Lejos de establecer hipótesis temerarias en relación con corrimientos del electorado, un punto aparece bastante nítido. Para una porción importante de la ciudadanía, el gobierno interpreta la esfera de demandas, deseos e intenciones del universo progresista. Esto demostraría, al mismo tiempo, lo ineficaz de los planteos sobre la verosimilitud de esa condición llevadas adelante por diversas fuerzas bajo distintas formas y consignas tales como “el verdadero progresismo” o “contra el progresismo trucho”. Una dimensión complementaria seguramente nos llevará a suponer que la ciudadanía no ha encontrado en los partidos o alianzas que comparten la familia centroizquierdista una opción que le genere la suficiente confianza.

Quizás el punto más interesante en este recorrido sea el de llegar a la conclusión acerca de la necesidad de abandonar las invocaciones sobreideologizadas para detenerse más en la generación de una proximidad de otro registro. Tal y como ha manifestado el Profesor de Privitellio, los electores parecen estar recurriendo cada vez más a un ejercicio soberano e independiente en cada uno de los momentos en que son llamados a decidir a través del voto. Se eligen personas, es cierto, pero también se elige a una persona determinada para un lugar determinado y en un momento determinado. Si esto es así, las fuerzas políticas debieran ser capaces de generar corrientes de opinión con contenido pero a la vez sostenerse sobre campañas (en sentido rortyano) eficaces, seductoras y queribles. Y eso es muy difícil si lo que más les interesa a las fuerzas es una suerte de compulsa interna para ver quién hace más izquierdismo.

Una fuerza reformista que no le tema al gobierno deberá tomar nota de las modificaciones en la subjetividad que van definiéndose en cada votación con mayor claridad. Deberá asumir que le habla a individuos y a no a colectivos fantasmáticos que aparecen bajo la forma de militantes, pueblo u organizaciones sociales. Tal vez la mejor narrativa del futuro suponga huir del progresismo y decidirse a una experimentación incierta y precaria, como los votos.

viernes, 12 de agosto de 2011

Gobernabilidad y conservadurismo

A los pragmatistas no nos interesa presumir de saber o conocer muchas cosas. De hecho, casi siempre, estamos más cerca de dejarnos sorprender por algún experimento que por certificar de algún modo un saber consagrado canónicamente. Dentro de las poquísimas cosas en las que creemos, hay una que viene a cuento.

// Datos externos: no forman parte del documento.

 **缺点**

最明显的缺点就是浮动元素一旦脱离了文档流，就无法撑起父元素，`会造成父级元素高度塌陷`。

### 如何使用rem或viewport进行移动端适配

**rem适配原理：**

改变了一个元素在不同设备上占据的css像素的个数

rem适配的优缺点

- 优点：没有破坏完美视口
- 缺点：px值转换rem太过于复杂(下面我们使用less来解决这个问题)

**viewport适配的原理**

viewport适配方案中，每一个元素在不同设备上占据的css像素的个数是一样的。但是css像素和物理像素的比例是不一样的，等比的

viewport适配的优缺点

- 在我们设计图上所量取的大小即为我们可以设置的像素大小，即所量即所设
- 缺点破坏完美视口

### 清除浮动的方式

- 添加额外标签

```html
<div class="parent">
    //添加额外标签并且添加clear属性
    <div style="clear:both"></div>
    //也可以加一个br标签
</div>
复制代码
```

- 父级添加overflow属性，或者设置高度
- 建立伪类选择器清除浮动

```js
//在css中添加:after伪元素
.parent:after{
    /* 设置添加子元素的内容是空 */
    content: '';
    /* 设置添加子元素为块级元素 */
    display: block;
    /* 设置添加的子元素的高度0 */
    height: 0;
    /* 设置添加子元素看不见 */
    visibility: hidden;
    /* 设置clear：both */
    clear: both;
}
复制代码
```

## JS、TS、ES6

En el que es para mí su más maravilloso texto “Pragmatismo, una versión”, Richard Rorty trata, en su lección quinta, la idea de panrelacionismo. Esta noción, más allá de complejidades mayores relacionadas con la posibilidad de desmontar dualismos de naturaleza aristotélica, implica un modo de pensar sencillo y contundente. Las cosas son como son en virtud de la relación que mantienen con las demás cosas.

De llevar esta idea al lenguaje, y en particular a la plasticidad de las palabras, las relaciones entre las cosas no puede ser menos que política. La manera en que una palabra es seguida por otra y una idea se hace consecuente con otra es primero una relación epistemológica y luego y por consecuencia, se hace política. En ese camino, y sin distinguir entre partidos o fuerzas políticas, en nuestra democracia parece haberse consagrado una relación simétrica, equivalencial, entre gobernabilidad y conservadurismo.

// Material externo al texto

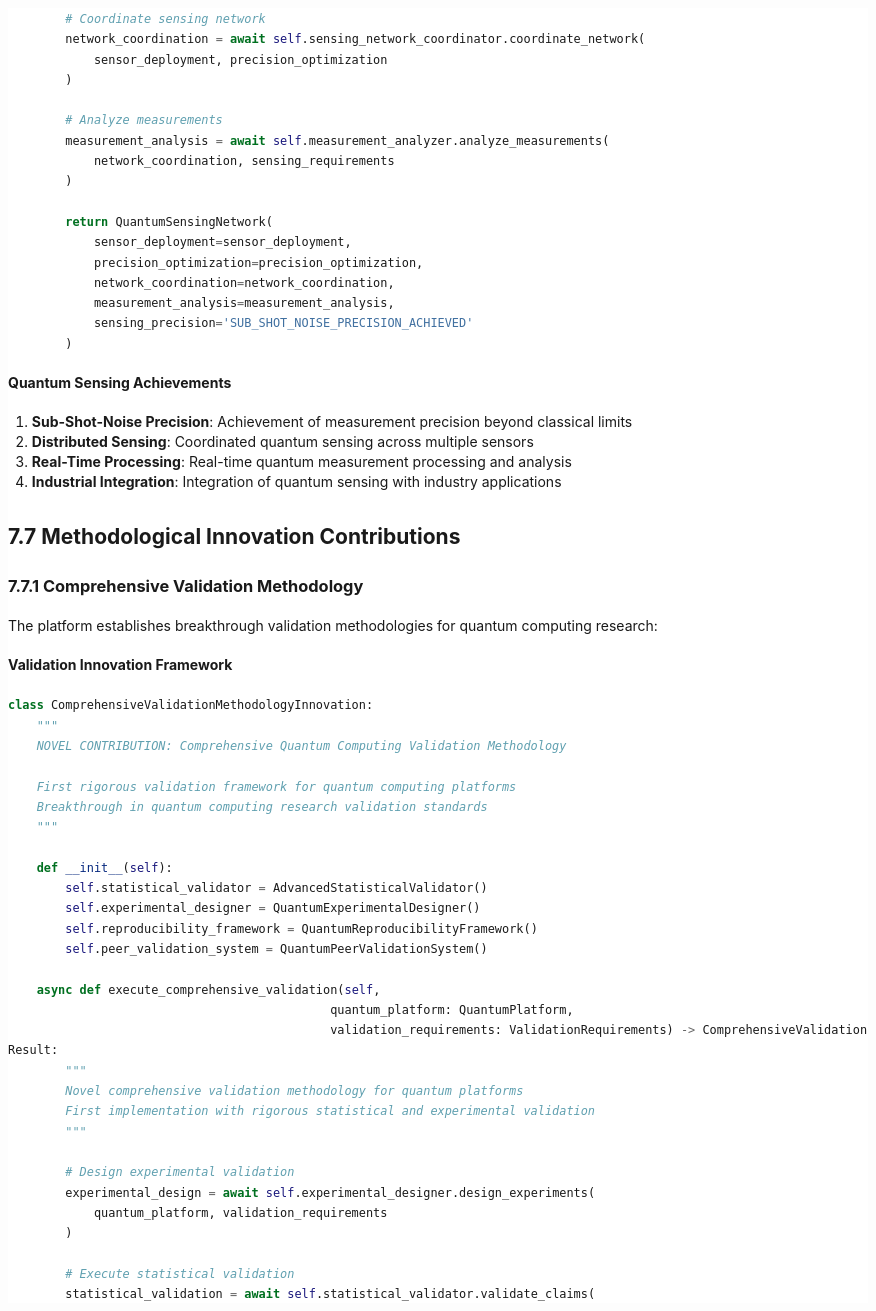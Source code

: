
 ```python
        # Coordinate sensing network
        network_coordination = await self.sensing_network_coordinator.coordinate_network(
            sensor_deployment, precision_optimization
        )
        
        # Analyze measurements
        measurement_analysis = await self.measurement_analyzer.analyze_measurements(
            network_coordination, sensing_requirements
        )
        
        return QuantumSensingNetwork(
            sensor_deployment=sensor_deployment,
            precision_optimization=precision_optimization,
            network_coordination=network_coordination,
            measurement_analysis=measurement_analysis,
            sensing_precision='SUB_SHOT_NOISE_PRECISION_ACHIEVED'
        )
```

#### Quantum Sensing Achievements
1. **Sub-Shot-Noise Precision**: Achievement of measurement precision beyond classical limits
2. **Distributed Sensing**: Coordinated quantum sensing across multiple sensors
3. **Real-Time Processing**: Real-time quantum measurement processing and analysis
4. **Industrial Integration**: Integration of quantum sensing with industry applications

## 7.7 Methodological Innovation Contributions

### 7.7.1 Comprehensive Validation Methodology

The platform establishes breakthrough validation methodologies for quantum computing research:

#### Validation Innovation Framework
```python
class ComprehensiveValidationMethodologyInnovation:
    """
    NOVEL CONTRIBUTION: Comprehensive Quantum Computing Validation Methodology
    
    First rigorous validation framework for quantum computing platforms
    Breakthrough in quantum computing research validation standards
    """
    
    def __init__(self):
        self.statistical_validator = AdvancedStatisticalValidator()
        self.experimental_designer = QuantumExperimentalDesigner()
        self.reproducibility_framework = QuantumReproducibilityFramework()
        self.peer_validation_system = QuantumPeerValidationSystem()
    
    async def execute_comprehensive_validation(self,
                                             quantum_platform: QuantumPlatform,
                                             validation_requirements: ValidationRequirements) -> ComprehensiveValidationResult:
        """
        Novel comprehensive validation methodology for quantum platforms
        First implementation with rigorous statistical and experimental validation
        """
        
        # Design experimental validation
        experimental_design = await self.experimental_designer.design_experiments(
            quantum_platform, validation_requirements
        )
        
        # Execute statistical validation
        statistical_validation = await self.statistical_validator.validate_claims(
```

¿Acaso puede ser tomado de otro modo el acuerdo entre Alfonsín y De Narvaez? En quienes lo diseñaron habrá circulado la antigua idea de la unidad nacional y al mismo tiempo el fantasma de la ingobernabilidad del radicalismo. La respuesta fue, en el sentido en el que quiero plantear el problema, clásica. Abandono del espacio más dinámico con el socialismo, el GEN y otras fuerzas y recostarse en una actitud que, dentro del ideario político argentino, denota gobernabilidad –correrse al conservadurismo-. En la versión alfonsinista, esto sugirió una suerte de vuelta de campana, de asunción de liderazgo, es decir, de peronización y conservadurización. El intento alfonsinista, eficaz o nó, resulta claro, le grita a la ciudadanía que puede gobernar porque es capaz de conservadurizarme todo lo que hace falta.

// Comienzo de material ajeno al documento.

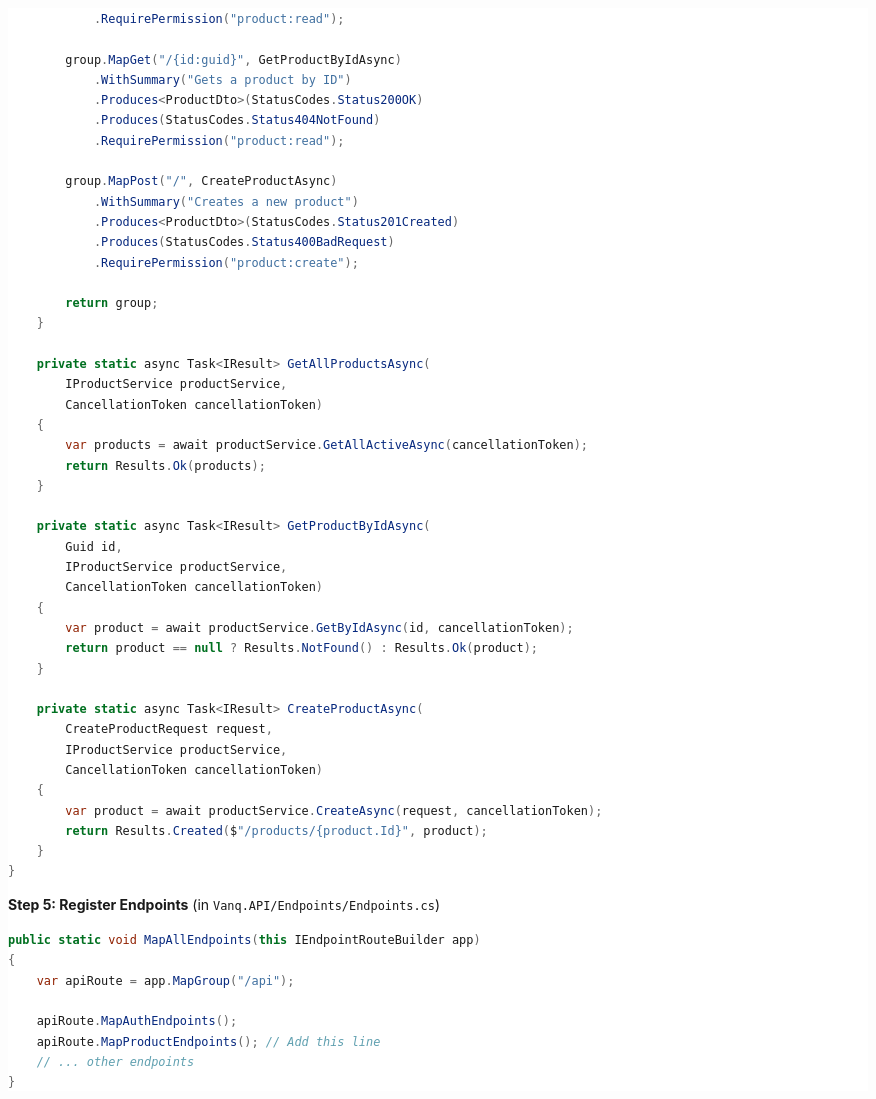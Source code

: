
 ```csharp
            .RequirePermission("product:read");

        group.MapGet("/{id:guid}", GetProductByIdAsync)
            .WithSummary("Gets a product by ID")
            .Produces<ProductDto>(StatusCodes.Status200OK)
            .Produces(StatusCodes.Status404NotFound)
            .RequirePermission("product:read");

        group.MapPost("/", CreateProductAsync)
            .WithSummary("Creates a new product")
            .Produces<ProductDto>(StatusCodes.Status201Created)
            .Produces(StatusCodes.Status400BadRequest)
            .RequirePermission("product:create");

        return group;
    }

    private static async Task<IResult> GetAllProductsAsync(
        IProductService productService,
        CancellationToken cancellationToken)
    {
        var products = await productService.GetAllActiveAsync(cancellationToken);
        return Results.Ok(products);
    }

    private static async Task<IResult> GetProductByIdAsync(
        Guid id,
        IProductService productService,
        CancellationToken cancellationToken)
    {
        var product = await productService.GetByIdAsync(id, cancellationToken);
        return product == null ? Results.NotFound() : Results.Ok(product);
    }

    private static async Task<IResult> CreateProductAsync(
        CreateProductRequest request,
        IProductService productService,
        CancellationToken cancellationToken)
    {
        var product = await productService.CreateAsync(request, cancellationToken);
        return Results.Created($"/products/{product.Id}", product);
    }
}
```

**Step 5: Register Endpoints** (in `Vanq.API/Endpoints/Endpoints.cs`)

```csharp
public static void MapAllEndpoints(this IEndpointRouteBuilder app)
{
    var apiRoute = app.MapGroup("/api");

    apiRoute.MapAuthEndpoints();
    apiRoute.MapProductEndpoints(); // Add this line
    // ... other endpoints
}
```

¿Cómo leer el encuentro entre Binner y Moyano? ¿Cómo leer incluso las opiniones que, como la de BEATRIZ SARLO en La Nación, reconocen la audacia del gesto santafecino? Binner, un claro miembro de la constelación progresista disfrazó de gestión institucional un acto de campaña con un destino simbólico ostensible. Binner, suizo circunspecto y administrador implacable, demostró que, si es necesario, reconoce el poder que tiene Moyano y es capaz de autorizarlo, aún cuando lleva en su lista de diputados en la provincia a Víctor De Genaro.

El gobierno, por su parte, y como nos tiene acostumbrado, exagera y lleva al límite la relación entre gobernabilidad y conservadurismo desde varios frentes. Los acuerdos con gobernadores feudales e intendentes tan pintorescos como corruptos y violentos son sólo una cara. La más descarnada, la más compleja también relación que plantea el gobierno entre gobernabilidad y conservadurismo es su marca sacrificial y su permanente apelación a la muerte. La gobernabilidad de Cristina Kirchner se matiza todo el tiempo con la fantasmática presencia de un hombre muerto sobre el que obstinadamente se proyecta una capacidad intacta por influir en los vivos. Casi no hay registro de un atavismo conservador más potente que la celebración de los muertos.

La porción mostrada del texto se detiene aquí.